TASK REQUIREMENTS: Of all the lines in the material, tally those containing the string "Cardim", and report nothing but the total.

SUPPLIED DATA:
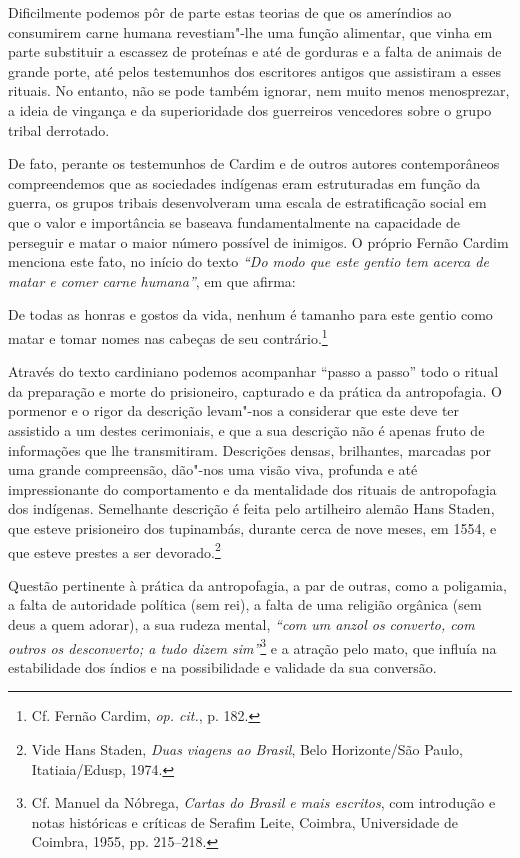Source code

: Dificilmente podemos pôr de parte estas teorias de que os ameríndios
ao consumirem carne humana revestiam"-lhe uma função alimentar, que
vinha em parte substituir a escassez de proteínas e até de gorduras e a
falta de animais de grande porte, até pelos testemunhos dos escritores
antigos que assistiram a esses rituais. No entanto, não se pode também
ignorar, nem muito menos menosprezar, a ideia de vingança e da
superioridade dos guerreiros vencedores sobre o grupo tribal derrotado.

De fato, perante os testemunhos de Cardim e de outros autores
contemporâneos compreendemos que as sociedades indígenas eram
estruturadas em função da guerra, os grupos tribais desenvolveram uma
escala de estratificação social em que o valor e importância se baseava
fundamentalmente na capacidade de perseguir e matar o maior número
possível de inimigos. O próprio Fernão Cardim menciona este fato, no
início do texto \textit{``Do modo que este gentio tem
acerca de matar e comer carne humana''}, em que afirma:

\begin{hedraquote}
De todas as honras e gostos da vida, nenhum é tamanho para este gentio
como matar e tomar nomes nas cabeças de seu contrário.\footnote{ Cf. Fernão 
Cardim, \textit{op. cit.}, p. 182.} 
\end{hedraquote}

Através do texto cardiniano podemos acompanhar ``passo a passo'' todo
o ritual da preparação e morte do prisioneiro, capturado e da prática
da antropofagia. O pormenor e o rigor da descrição levam"-nos a
considerar que este deve ter assistido a um destes cerimoniais, e que a
sua descrição não é apenas fruto de informações que lhe transmitiram.
Descrições densas, brilhantes, marcadas por uma grande compreensão,
dão"-nos uma visão viva, profunda e até impressionante do comportamento
e da mentalidade dos rituais de antropofagia dos indígenas. Semelhante
descrição é feita pelo artilheiro alemão Hans Staden, que esteve
prisioneiro dos tupinambás, durante cerca de nove meses, em 1554, e que
esteve prestes a ser devorado.\footnote{ Vide Hans Staden,
\textit{Duas viagens ao Brasil}, Belo Horizonte/São Paulo, Itatiaia/Edusp, 1974.} 

Questão pertinente à prática da antropofagia, a par de outras, como a
poligamia, a falta de autoridade política (sem rei), a falta de uma
religião orgânica (sem deus a quem adorar), a sua rudeza mental,
\textit{``com um anzol os converto, com outros os desconverto; a tudo
dizem sim''}\footnote{ Cf. Manuel da Nóbrega, \textit{Cartas do
Brasil e mais escritos}, com introdução e notas históricas e críticas
de Serafim Leite, Coimbra, Universidade de Coimbra, 1955, pp. 215--218.}
e a atração pelo mato, que influía na estabilidade dos índios e na
possibilidade e validade da sua conversão.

SOLUTION TO THIS EXERCISE: 3